Solid tumors exhibit complex microenvironments that significantly hinder treatment effectiveness. Factors such as cellular heterogeneity, aberrant extracellular matrix, and specific characteristics such as hypoxia and acidic pH contribute to this challenge. This underscores the necessity for modular nanovehicles that are able to tackle multiple targets simultaneously and deliver a diverse array of therapeutic agents to the tumor.1
Silicasomes, which consist of a mesoporous silica core coated with a lipid bilayer, emerge as ideal nanocarriers for this purpose, as their unique structure allows for sophisticated customization. Their silica core can be loaded with a wide variety of chemotherapeutics, while their lipid exterior enables functionalization with additional therapeutic components. Consequently, these nanosystems can be engineered to implement a multifaceted antitumoral approach, capable of overcoming tumoral obstacles.2
In this study, a bimodular silicasome has been developed for the delivery of chemotherapeutics to solid tumors. The silica core has been used for transporting doxorubicin, while two different complementary therapeutic modules have been integrated into the lipid coating. The first type of add-on module consists of polymeric nanocapsules containing collagenase enzyme, designed to degrade the desmoplastic extracellular matrix and facilitate tumor penetration.3 For the second module, the lipid coating has been modified with beta-cyclodextrin, an oligosaccharide that enables the transportation of hydrophobic drugs, such as paclitaxel, within its interior.
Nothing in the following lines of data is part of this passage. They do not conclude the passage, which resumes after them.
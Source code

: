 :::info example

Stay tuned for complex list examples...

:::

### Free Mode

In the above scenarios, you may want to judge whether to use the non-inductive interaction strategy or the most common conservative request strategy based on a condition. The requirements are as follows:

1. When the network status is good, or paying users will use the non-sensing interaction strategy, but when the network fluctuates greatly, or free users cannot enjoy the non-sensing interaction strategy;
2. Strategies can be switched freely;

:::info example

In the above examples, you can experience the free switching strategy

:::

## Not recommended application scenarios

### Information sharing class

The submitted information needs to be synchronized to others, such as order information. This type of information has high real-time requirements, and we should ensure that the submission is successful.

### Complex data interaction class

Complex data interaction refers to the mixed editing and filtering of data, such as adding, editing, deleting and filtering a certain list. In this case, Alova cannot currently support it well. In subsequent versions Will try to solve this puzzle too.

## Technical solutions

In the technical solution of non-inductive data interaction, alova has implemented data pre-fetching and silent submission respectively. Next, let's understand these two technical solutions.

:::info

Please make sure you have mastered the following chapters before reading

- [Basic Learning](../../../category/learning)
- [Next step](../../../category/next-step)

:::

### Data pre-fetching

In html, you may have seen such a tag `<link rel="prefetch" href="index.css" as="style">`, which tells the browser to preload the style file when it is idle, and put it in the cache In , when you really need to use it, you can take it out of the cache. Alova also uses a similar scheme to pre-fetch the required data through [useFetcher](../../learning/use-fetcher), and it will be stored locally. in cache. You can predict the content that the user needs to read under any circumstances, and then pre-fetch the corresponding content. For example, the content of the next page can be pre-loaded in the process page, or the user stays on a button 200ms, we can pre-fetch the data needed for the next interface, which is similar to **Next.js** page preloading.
Both modules have been evaluated independently against neuroblastoma. The ability of the beta-cyclodextrin to internalize tumor cells and induce drug-mediated toxicity has been assessed using flow cytometry. In contrast, the efficacy of the collagenase nanocapsules in degrading the extracellular matrix and transporting chemotherapeutics has been tested in a collagen hydrogel 3D model through the use of confocal microscopy. The results show how the supplementation of the silicasomes with these functional modules enhances the antitumoral effect of the treatment, surpassing the efficacy of lone doxorubicin delivery.